Ardından bu kez baş ucunda bulunan abajura doğru yürüdü. Hazer öylece kalmıştı oturduğu yerde. Bırakın müdahale etmeyi sesi bile çıkmadan izledi onu sadece.

Elida abjuru tutup aynaya fırlatırken yere saçılan parçalara baktı aynı kalbi gibiydi kırılmış paramparça gözünden akan yaşlar eşlik ediyordu yüksek çıkan sesine.

" Hadi bu aynayı da tek parça haline getir. Olmaz ama değil mi?"

"Peri kızı yapma ben..."

"Ben ben ben hep aynı şey! Evet sen Hazer sen ve öfken, sen ve sevgin, sen ve pişmanlığın, sen ve sonu gelmeyen özürlerin. Yeter anladın mı bu ayna da o şişe de bir araya gelmez artık kırıldı bak parçalandı bir sürü küçük parçaya bölündü."

Elida o an dönen başını önemsemeden şok olmuş gözlerle onu izleyen adamın tam karşısında durdu.

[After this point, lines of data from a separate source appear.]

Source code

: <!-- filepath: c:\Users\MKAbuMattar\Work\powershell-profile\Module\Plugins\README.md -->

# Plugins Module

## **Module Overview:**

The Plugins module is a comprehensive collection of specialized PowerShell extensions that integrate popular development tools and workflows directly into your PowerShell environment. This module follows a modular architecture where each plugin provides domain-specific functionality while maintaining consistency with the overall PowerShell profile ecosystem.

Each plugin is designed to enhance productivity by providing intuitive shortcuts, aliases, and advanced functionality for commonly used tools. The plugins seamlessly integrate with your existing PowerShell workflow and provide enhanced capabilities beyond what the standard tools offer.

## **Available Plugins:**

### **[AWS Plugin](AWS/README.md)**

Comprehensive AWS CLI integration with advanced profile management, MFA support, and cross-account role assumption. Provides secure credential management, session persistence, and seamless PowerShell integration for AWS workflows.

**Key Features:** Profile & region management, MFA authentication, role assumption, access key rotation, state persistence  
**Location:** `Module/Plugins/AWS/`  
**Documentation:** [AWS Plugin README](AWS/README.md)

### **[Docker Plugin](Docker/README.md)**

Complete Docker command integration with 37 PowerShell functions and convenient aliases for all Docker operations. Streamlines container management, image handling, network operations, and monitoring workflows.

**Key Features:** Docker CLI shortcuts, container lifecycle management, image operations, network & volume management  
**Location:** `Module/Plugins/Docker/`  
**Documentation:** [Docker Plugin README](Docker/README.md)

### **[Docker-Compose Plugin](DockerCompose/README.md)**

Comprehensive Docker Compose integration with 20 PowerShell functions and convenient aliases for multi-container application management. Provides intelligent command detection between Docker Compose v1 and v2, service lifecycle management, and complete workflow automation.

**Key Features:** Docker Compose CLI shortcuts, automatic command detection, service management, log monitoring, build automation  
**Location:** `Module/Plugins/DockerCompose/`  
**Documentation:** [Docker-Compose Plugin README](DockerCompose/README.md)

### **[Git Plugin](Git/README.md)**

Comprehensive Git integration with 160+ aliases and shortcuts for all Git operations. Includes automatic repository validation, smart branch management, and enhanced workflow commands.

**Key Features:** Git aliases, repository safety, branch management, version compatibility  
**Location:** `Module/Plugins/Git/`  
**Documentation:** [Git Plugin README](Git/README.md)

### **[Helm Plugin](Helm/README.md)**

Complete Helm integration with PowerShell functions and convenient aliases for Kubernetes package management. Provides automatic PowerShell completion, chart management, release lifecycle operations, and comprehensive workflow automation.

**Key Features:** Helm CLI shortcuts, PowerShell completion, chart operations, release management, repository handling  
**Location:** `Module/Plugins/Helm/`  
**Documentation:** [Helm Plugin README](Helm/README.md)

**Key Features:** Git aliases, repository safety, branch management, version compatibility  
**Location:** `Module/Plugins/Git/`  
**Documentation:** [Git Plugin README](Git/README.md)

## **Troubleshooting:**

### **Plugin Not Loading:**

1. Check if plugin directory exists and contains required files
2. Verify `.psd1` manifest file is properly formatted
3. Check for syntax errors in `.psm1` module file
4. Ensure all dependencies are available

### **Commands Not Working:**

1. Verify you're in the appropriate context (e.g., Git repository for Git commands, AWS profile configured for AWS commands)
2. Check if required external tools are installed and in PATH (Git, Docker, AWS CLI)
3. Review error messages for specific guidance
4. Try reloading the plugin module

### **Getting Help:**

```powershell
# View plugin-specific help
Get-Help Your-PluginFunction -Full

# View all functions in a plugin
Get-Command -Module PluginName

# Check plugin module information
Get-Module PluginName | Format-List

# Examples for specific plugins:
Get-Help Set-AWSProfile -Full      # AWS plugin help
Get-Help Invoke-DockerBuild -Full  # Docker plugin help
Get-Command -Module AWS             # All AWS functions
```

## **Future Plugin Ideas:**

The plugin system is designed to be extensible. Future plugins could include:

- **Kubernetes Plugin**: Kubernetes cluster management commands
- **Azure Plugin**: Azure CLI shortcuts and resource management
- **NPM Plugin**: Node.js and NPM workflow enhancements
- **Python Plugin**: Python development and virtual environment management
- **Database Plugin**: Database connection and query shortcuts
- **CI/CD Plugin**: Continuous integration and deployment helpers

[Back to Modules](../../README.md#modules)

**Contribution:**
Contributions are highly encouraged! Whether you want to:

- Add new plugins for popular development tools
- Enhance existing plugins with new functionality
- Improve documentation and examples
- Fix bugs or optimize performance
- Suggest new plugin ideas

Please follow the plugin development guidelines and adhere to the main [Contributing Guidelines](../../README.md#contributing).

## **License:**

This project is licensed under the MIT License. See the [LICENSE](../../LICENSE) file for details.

" Yoruldum artık. Seni severken canımın bu kadar yanacağını bilmiyordum ben sana sonsuz bir sevgi ile koştukça öfkene çarpıp düştüm. Sınadığın şey şüphe duyduğun şey sevgim olsa kanıtlamak için herşeyi yapardım. Ama ama sen benim sen benim...."

Sonrası yoktu Elida için gözlerinin önünde sadece bir karanlık vardı. Şuan ölmüş olmayı bile isterdi ölmüş müydü?

Yıkılış bir insanın güvenini kaybetmesidir!